# INSTRUCTIONS FOR THE TASK:
Copy each line of the data that has "based" in it.
--------------------------------
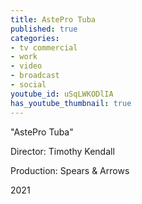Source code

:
 ```yaml
---
title: AstePro Tuba
published: true
categories:
- tv commercial
- work
- video
- broadcast
- social
youtube_id: uSqLWKODlIA
has_youtube_thumbnail: true
---
```


"AstePro Tuba"

Director: Timothy Kendall

Production: Spears & Arrows

2021
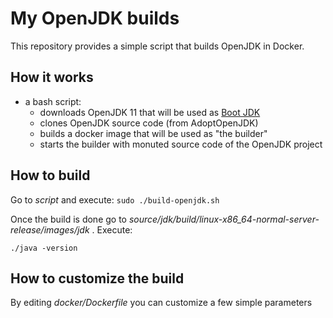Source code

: # My OpenJDK builds
This repository provides a simple script that builds OpenJDK in Docker.

## How it works
- a bash script:
  - downloads OpenJDK 11 that will be used as [Boot JDK](http://cr.openjdk.java.net/~ihse/demo-new-build-readme/common/doc/building.html#boot-jdk-requirements)
  - clones OpenJDK source code (from AdoptOpenJDK)
  - builds a docker image that will be used as "the builder"
  - starts the builder with monuted source code of the OpenJDK project
  
## How to build

Go to *script* and execute:
```sudo ./build-openjdk.sh```

Once the build is done go to *source/jdk/build/linux-x86_64-normal-server-release/images/jdk* . Execute:
```
./java -version
```

## How to customize the build
By editing *docker/Dockerfile* you can customize a few simple parameters

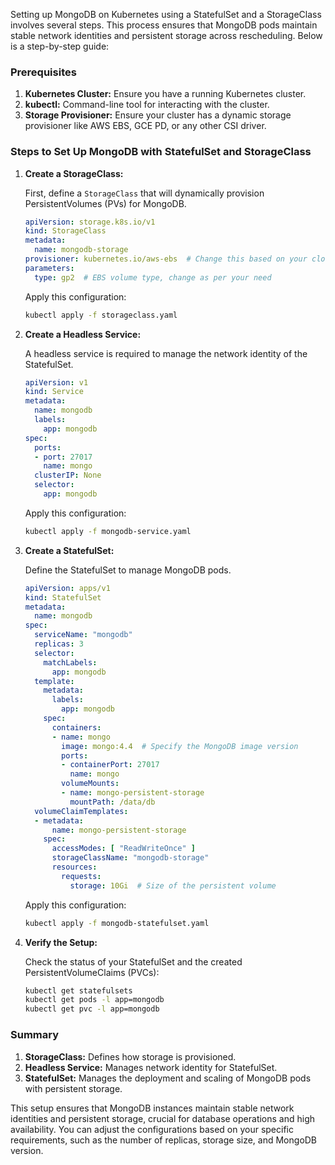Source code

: Setting up MongoDB on Kubernetes using a StatefulSet and a StorageClass involves several steps. This process ensures that MongoDB pods maintain stable network identities and persistent storage across rescheduling. Below is a step-by-step guide:

### Prerequisites

1. **Kubernetes Cluster:** Ensure you have a running Kubernetes cluster.
2. **kubectl:** Command-line tool for interacting with the cluster.
3. **Storage Provisioner:** Ensure your cluster has a dynamic storage provisioner like AWS EBS, GCE PD, or any other CSI driver.

### Steps to Set Up MongoDB with StatefulSet and StorageClass

1. **Create a StorageClass:**

   First, define a `StorageClass` that will dynamically provision PersistentVolumes (PVs) for MongoDB.

   ```yaml
   apiVersion: storage.k8s.io/v1
   kind: StorageClass
   metadata:
     name: mongodb-storage
   provisioner: kubernetes.io/aws-ebs  # Change this based on your cloud provider
   parameters:
     type: gp2  # EBS volume type, change as per your need
   ```

   Apply this configuration:

   ```bash
   kubectl apply -f storageclass.yaml
   ```

2. **Create a Headless Service:**

   A headless service is required to manage the network identity of the StatefulSet.

   ```yaml
   apiVersion: v1
   kind: Service
   metadata:
     name: mongodb
     labels:
       app: mongodb
   spec:
     ports:
     - port: 27017
       name: mongo
     clusterIP: None
     selector:
       app: mongodb
   ```

   Apply this configuration:

   ```bash
   kubectl apply -f mongodb-service.yaml
   ```

3. **Create a StatefulSet:**

   Define the StatefulSet to manage MongoDB pods.

   ```yaml
   apiVersion: apps/v1
   kind: StatefulSet
   metadata:
     name: mongodb
   spec:
     serviceName: "mongodb"
     replicas: 3
     selector:
       matchLabels:
         app: mongodb
     template:
       metadata:
         labels:
           app: mongodb
       spec:
         containers:
         - name: mongo
           image: mongo:4.4  # Specify the MongoDB image version
           ports:
           - containerPort: 27017
             name: mongo
           volumeMounts:
           - name: mongo-persistent-storage
             mountPath: /data/db
     volumeClaimTemplates:
     - metadata:
         name: mongo-persistent-storage
       spec:
         accessModes: [ "ReadWriteOnce" ]
         storageClassName: "mongodb-storage"
         resources:
           requests:
             storage: 10Gi  # Size of the persistent volume
   ```

   Apply this configuration:

   ```bash
   kubectl apply -f mongodb-statefulset.yaml
   ```

4. **Verify the Setup:**

   Check the status of your StatefulSet and the created PersistentVolumeClaims (PVCs):

   ```bash
   kubectl get statefulsets
   kubectl get pods -l app=mongodb
   kubectl get pvc -l app=mongodb
   ```

### Summary

1. **StorageClass:** Defines how storage is provisioned.
2. **Headless Service:** Manages network identity for StatefulSet.
3. **StatefulSet:** Manages the deployment and scaling of MongoDB pods with persistent storage.

This setup ensures that MongoDB instances maintain stable network identities and persistent storage, crucial for database operations and high availability. You can adjust the configurations based on your specific requirements, such as the number of replicas, storage size, and MongoDB version.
--------------------------------
# SOLUTION TO THE PROBLEM:
   provisioner: kubernetes.io/aws-ebs  # Change this based on your cloud provider
This setup ensures that MongoDB instances maintain stable network identities and persistent storage, crucial for database operations and high availability. You can adjust the configurations based on your specific requirements, such as the number of replicas, storage size, and MongoDB version.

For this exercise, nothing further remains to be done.